→ **What the task asks**: From the listing below, pull out the lines that hold "todosss".

***** Data records *****

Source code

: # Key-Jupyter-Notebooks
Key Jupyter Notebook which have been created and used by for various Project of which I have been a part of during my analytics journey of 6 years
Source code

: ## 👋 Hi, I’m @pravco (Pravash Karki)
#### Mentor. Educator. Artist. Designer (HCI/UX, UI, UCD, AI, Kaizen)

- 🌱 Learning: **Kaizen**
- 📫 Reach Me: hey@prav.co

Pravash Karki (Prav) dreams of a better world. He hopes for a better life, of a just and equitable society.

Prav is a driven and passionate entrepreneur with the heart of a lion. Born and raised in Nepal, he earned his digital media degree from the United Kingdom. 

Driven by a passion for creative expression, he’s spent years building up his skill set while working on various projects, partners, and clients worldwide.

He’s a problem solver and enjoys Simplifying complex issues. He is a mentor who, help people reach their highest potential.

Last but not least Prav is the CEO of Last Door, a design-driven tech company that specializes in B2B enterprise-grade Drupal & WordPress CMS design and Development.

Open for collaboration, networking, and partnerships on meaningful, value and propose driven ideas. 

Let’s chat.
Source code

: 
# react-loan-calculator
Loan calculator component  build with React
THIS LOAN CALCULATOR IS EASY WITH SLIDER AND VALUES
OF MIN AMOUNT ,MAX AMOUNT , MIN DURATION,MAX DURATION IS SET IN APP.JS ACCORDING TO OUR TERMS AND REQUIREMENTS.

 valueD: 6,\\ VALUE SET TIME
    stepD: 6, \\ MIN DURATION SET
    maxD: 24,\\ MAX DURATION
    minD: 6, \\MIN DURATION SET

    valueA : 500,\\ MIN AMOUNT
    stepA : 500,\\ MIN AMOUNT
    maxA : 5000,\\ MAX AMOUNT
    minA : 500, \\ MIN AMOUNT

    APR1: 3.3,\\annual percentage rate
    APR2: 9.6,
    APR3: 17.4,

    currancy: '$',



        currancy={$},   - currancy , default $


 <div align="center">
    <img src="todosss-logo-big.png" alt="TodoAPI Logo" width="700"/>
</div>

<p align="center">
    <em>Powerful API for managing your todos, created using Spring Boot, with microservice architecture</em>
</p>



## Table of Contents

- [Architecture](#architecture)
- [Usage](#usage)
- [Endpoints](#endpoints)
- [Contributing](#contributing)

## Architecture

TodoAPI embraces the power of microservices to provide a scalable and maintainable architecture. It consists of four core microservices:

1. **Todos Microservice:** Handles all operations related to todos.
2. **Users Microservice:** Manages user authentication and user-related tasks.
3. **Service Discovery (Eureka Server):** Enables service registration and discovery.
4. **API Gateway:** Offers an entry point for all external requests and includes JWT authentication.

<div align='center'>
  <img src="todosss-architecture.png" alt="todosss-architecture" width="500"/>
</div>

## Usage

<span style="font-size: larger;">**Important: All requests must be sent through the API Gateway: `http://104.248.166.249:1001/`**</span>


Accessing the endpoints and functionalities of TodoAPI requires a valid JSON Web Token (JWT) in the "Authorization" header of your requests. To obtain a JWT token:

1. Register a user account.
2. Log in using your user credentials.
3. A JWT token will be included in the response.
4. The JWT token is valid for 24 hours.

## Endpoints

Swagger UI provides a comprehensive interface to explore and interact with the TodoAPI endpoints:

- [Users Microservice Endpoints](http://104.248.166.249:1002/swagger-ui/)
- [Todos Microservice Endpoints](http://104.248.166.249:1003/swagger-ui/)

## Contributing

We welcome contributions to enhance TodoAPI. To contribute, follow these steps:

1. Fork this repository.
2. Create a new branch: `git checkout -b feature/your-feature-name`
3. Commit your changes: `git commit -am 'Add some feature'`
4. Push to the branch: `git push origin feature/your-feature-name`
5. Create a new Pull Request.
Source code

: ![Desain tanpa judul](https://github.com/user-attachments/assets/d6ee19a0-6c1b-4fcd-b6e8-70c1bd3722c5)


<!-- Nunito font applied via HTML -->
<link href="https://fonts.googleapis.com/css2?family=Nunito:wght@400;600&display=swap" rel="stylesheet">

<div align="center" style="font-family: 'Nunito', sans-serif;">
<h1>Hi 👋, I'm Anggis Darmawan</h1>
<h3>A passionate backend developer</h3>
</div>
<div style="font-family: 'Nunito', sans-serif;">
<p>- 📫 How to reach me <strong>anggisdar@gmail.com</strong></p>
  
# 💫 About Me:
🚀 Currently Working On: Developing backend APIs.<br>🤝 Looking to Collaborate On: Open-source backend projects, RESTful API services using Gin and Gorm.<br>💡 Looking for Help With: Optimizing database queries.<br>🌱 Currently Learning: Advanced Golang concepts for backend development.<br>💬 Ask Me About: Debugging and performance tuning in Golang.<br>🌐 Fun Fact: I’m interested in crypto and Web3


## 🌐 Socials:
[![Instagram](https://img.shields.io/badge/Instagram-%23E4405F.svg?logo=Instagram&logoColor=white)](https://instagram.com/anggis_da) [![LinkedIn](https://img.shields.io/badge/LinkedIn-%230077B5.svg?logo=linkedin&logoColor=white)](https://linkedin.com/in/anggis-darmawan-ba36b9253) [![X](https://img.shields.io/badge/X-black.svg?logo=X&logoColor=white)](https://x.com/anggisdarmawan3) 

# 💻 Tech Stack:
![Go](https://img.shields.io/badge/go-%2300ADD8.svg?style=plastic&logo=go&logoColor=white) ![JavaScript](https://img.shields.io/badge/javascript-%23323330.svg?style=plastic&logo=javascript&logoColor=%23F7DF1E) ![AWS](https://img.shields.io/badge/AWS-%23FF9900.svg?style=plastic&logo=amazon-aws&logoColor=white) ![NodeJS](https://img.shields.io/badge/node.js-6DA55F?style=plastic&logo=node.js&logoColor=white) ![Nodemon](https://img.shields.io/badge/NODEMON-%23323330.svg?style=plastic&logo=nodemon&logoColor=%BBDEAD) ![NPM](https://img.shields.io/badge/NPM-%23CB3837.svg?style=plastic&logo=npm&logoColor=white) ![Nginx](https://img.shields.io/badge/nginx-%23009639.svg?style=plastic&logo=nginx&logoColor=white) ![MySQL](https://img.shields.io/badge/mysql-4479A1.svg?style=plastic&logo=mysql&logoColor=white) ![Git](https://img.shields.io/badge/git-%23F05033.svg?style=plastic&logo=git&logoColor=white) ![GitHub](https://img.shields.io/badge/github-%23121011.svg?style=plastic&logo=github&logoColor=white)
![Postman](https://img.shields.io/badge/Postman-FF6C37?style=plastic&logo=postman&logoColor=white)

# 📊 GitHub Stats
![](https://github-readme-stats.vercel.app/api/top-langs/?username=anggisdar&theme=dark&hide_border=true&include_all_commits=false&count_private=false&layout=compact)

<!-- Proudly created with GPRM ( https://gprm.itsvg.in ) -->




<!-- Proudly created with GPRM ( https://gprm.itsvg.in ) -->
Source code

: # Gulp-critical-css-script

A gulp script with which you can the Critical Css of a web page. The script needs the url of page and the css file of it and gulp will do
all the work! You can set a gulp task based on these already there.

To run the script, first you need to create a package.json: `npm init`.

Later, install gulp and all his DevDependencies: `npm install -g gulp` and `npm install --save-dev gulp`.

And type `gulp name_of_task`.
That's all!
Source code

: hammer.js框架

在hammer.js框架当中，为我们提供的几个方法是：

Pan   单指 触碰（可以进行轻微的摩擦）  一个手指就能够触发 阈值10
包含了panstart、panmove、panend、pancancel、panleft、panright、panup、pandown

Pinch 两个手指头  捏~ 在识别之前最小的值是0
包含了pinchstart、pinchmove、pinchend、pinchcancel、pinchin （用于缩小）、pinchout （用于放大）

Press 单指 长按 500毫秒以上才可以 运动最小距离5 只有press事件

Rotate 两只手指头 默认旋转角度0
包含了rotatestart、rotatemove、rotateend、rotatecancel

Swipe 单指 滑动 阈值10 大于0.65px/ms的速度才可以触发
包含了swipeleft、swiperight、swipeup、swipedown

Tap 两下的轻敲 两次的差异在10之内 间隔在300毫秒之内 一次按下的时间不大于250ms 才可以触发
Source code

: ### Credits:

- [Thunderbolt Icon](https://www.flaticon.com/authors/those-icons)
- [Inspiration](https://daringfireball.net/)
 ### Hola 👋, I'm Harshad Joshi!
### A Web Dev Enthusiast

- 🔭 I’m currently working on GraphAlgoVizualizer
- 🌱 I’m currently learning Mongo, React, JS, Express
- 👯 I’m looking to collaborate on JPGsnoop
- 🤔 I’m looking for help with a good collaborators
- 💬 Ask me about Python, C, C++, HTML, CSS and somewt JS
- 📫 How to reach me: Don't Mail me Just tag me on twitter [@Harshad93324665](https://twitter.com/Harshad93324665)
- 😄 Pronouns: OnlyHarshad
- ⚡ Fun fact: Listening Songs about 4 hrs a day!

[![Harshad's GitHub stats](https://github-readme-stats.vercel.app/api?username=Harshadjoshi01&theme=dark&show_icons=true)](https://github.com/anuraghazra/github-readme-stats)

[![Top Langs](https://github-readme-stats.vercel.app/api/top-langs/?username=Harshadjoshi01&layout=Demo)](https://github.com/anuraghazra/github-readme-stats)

*****

→ **Answer section**:
    <img src="todosss-logo-big.png" alt="TodoAPI Logo" width="700"/>
  <img src="todosss-architecture.png" alt="todosss-architecture" width="500"/>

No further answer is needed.